Our blog about our move to mission work in Ukraine from our Canadian dairy farm
As for me and my house we will serve the Lord....
Thursday, September 16, 2010
Harvesting the garden
Mooska the cat has a new baby kitten- striped (like the tomcat that hangs around)with its eyes just open, it was born the night I got back from Canada. Sadly Wishbone our very cute new puppy died while we were in Crimea. Victor says it was a stomach thing- not the same as the first puppy. We may have to stick to cats and hamsters- although the boys had the new mother hamster escape and the white kitten snagged it off the floor and it died after the boys rescued it. Fortunately the four baby hamsters, just two weeks old when it happened are doing fine, almost a week later (they are normally weaned at 3 weeks if you are wondering) The white kitten has been banished from their room- he had been put inside because it was trying to nurse along with the new baby kitten (at 4 months- he's nearly as big as his mother!)
Although we still have a hopeful couple more rows of sweet corn coming along, peppers, brussel sprouts growing nicely and even the green beans have set some little beans when it rained two weeks ago, the neighbouring gardens are nearly bare. As soon as something looks done it's pulled up and burned (all summer most of the weeds were pulled up and fed to something- different weeds are fed to geese, cows- and yes the pigs are fed pigweed!)
It seems that September is the month to get your garden harvested, clean up your yard and burn the debris(last year the village gardens were plowed in October- it frosted October 1st) Every night at dusk you can barely see across the village as a haze of smoke rises above the flames of the burning piles- and the smoulder all night since green things don't burn that well. We have the windows shut tight as smoke creeping in is giving us sore throats and coughs. Hopefully cleanup is over soon.

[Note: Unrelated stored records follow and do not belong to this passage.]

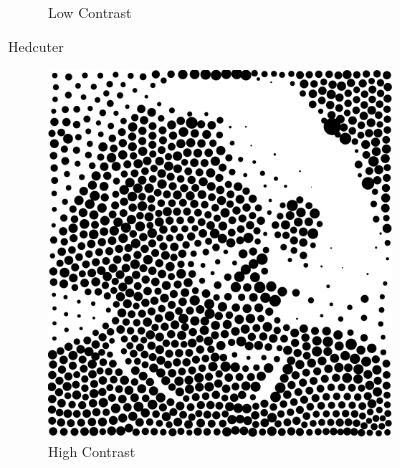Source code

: \documentclass[11pt]{article}
\begin{document}
\begin{enumerate}
\begin{figure}[H]
\begin{subfigure}{0.4\textwidth}
         \caption{Low Contrast}
    \end{subfigure}
    \label{fig:1}
        \caption{Hedcuter}
\end{figure}

\begin{figure}[H]
    \centering
        \begin{subfigure}{0.4\textwidth}
        \centering
        \includegraphics[width=\textwidth]{../results/voronoi/3-1.pdf}
 \caption{High Contrast}
    \end{subfigure}
    \begin{subfigure}{0.4\textwidth}
        \centering

\end{subfigure}
\end{figure}
\end{enumerate}
\end{document}
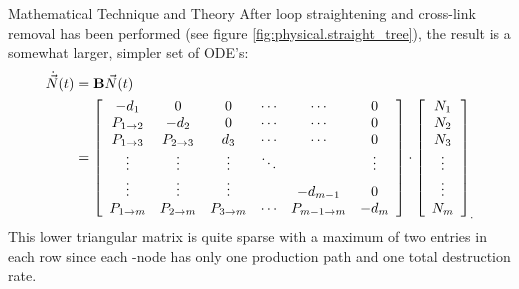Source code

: \begin{chapter}{Mathematical Technique and Theory\label{chap:math}}
  After loop straightening and cross-link removal has been performed
  (see figure \ref{fig:physical.straight_tree}), the result is a
  somewhat larger, simpler set of ODE's:
  \begin{equation}
    \begin{split}
      \dot{\vec{N}}(t) &= \mbox{$\mathbf{B}$}\vec{N}(t)\\
        &= \left [
          \begin{array}{cccccc}
            -d_1 & 0 & 0 & \cdots & \cdots & 0 \\
            P_{1\rightarrow 2} & -d_2 & 0 & \cdots & \cdots & 0\\
            P_{1\rightarrow 3} & P_{2\rightarrow 3} & d_3 & \cdots & \cdots & 0 \\
            \vdots & \vdots & \vdots & \ddots &  & \vdots\\
            \vdots & \vdots & \vdots & & -d_{m-1} & 0\\
            P_{1\rightarrow m} & P_{2\rightarrow m} & P_{3\rightarrow m} & \cdots & P_{m-1\rightarrow m} & -d_m
          \end{array} \right ] \cdot \left [
          \begin{array}{c}
            N_1 \\ N_2 \\ N_3 \\ \vdots \\ \vdots \\ N_m
          \end{array} \right ]_.\label{eq:math.intro.tree}
    \end{split}
  \end{equation}
  This lower triangular matrix is quite sparse with a maximum of two
  entries in each row since each \pc-node has only one production path
  and one total destruction rate.
  

\end{chapter}
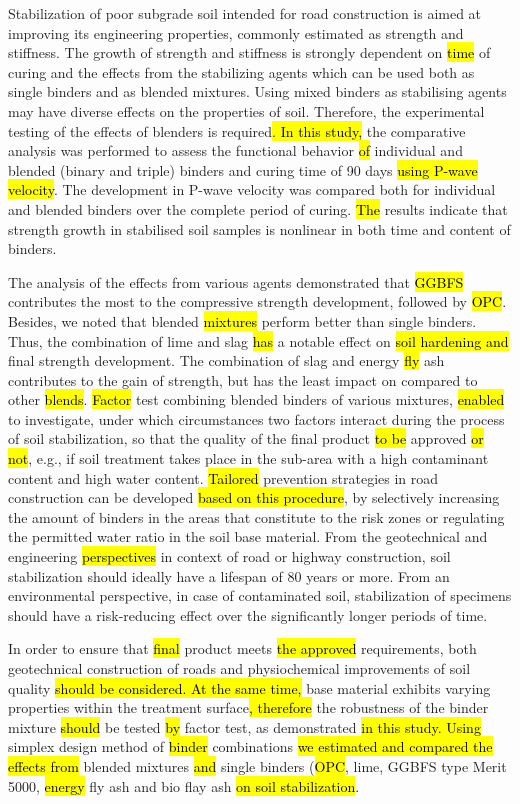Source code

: \documentclass[materials,article,submit,pdftex,moreauthors]{Definitions/mdpi}
\begin{document}
Stabilization of poor subgrade soil intended for road construction is aimed at improving its engineering properties, commonly estimated as strength and stiffness. The growth of strength and stiffness is strongly dependent on \hl{time} of curing and the effects from the stabilizing agents which can be used both as single binders and as blended mixtures. Using mixed binders as stabilising agents may have diverse effects on the properties of soil. Therefore, the experimental testing of the effects of blenders is required\hl{. In this study,} the comparative analysis was performed to assess the functional behavior \hl{of }individual and blended (binary and triple) binders and curing time of 90 days \hl{using P-wave velocity}. The development in P-wave velocity was compared both for individual and blended binders over the complete period of curing. \hl{The} results indicate that strength growth in stabilised soil samples is nonlinear in both time and content of binders. 

The analysis of the effects from various agents demonstrated that \hl{GGBFS} contributes the most to the compressive strength development, followed by \hl{OPC}. Besides, we noted that blended \hl{mixtures} perform better than single binders. Thus, the combination of lime and slag \hl{has} a notable effect on \hl{soil hardening and} final strength development. The combination of slag and energy \hl{fly} ash contributes to the gain of strength, but has the least impact on compared to other \hl{blends}. \hl{Factor} test combining blended binders of various mixtures, \hl{enabled} to investigate, under which circumstances two factors interact during the process of soil stabilization, so that the quality of the final product \hl{to be} approved \hl{or not}, e.g., if soil treatment takes place in the sub-area with a high contaminant content and high water content. \hl{Tailored} prevention strategies in road construction can be developed \hl{based on this procedure}, by selectively increasing the amount of binders in the areas that constitute to the risk zones or regulating the permitted water ratio in the soil base material. From the geotechnical and engineering \hl{perspectives} in context of road or highway construction, soil stabilization should ideally have a lifespan of 80 years or more. From an environmental perspective, in case of contaminated soil, stabilization of specimens should have a risk-reducing effect over the significantly longer periods of time. 

In order to ensure that \hl{final} product meets \hl{the approved} requirements, both geotechnical construction of roads and physiochemical improvements of soil quality \hl{should be considered. At the same time,} base material exhibits varying properties within the treatment surface\hl{, therefore} the robustness of the binder mixture \hl{should} be tested \hl{by} factor test, as demonstrated \hl{in this study. Using} simplex design method of \hl{binder} combinations \hl{we estimated and compared the effects from} blended mixtures \hl{and} single binders (\hl{OPC}, lime,\hl{ }GGBFS type Merit 5000, \hl{energy} fly ash and bio flay ash \hl{on soil stabilization}.
\end{document}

I made grape juice this week- mostly because I noticed one of the neighbor's chickens jumping up about a foot in the air into the the grape vines and walked over to discover she was plucking the low hanging grapes one by one and eating them! I gathered a big basketful of the riper bunches that night and made grape juice (or compote) the next day.
Garry admired some grapes at one of the neighbor's so they gave him some to take home, they are big purple/black ones. The grapes in our yard here are green, not real big (in spite of Garry's hard work, he did a great job of pruning them this year and they have produced a bumper crop), and taste just like the ones that grow on the farm in New Jersey where I grew up - maybe Victor is right and they are here since Mennonite days! I can remember my great-grandmother, Mama Johnson (her name was Flossie- just like in the Bobbsie Twins books) picking them off the vine in NJ and eating them, they are a little sour -and whistling- an amazing thing in my mind as she was missing some teeth. This was more than 40 years ago and those vines were old then.
I picked a big bowl of yellow apples from under the tree in the front yard yesterday(the guys herding the village cows have to watch out for the two cows who like to sneak in our gate and crunch up as many apples as they can get before someone spots them) so I have been making applesauce and cake today, pie tommorrow.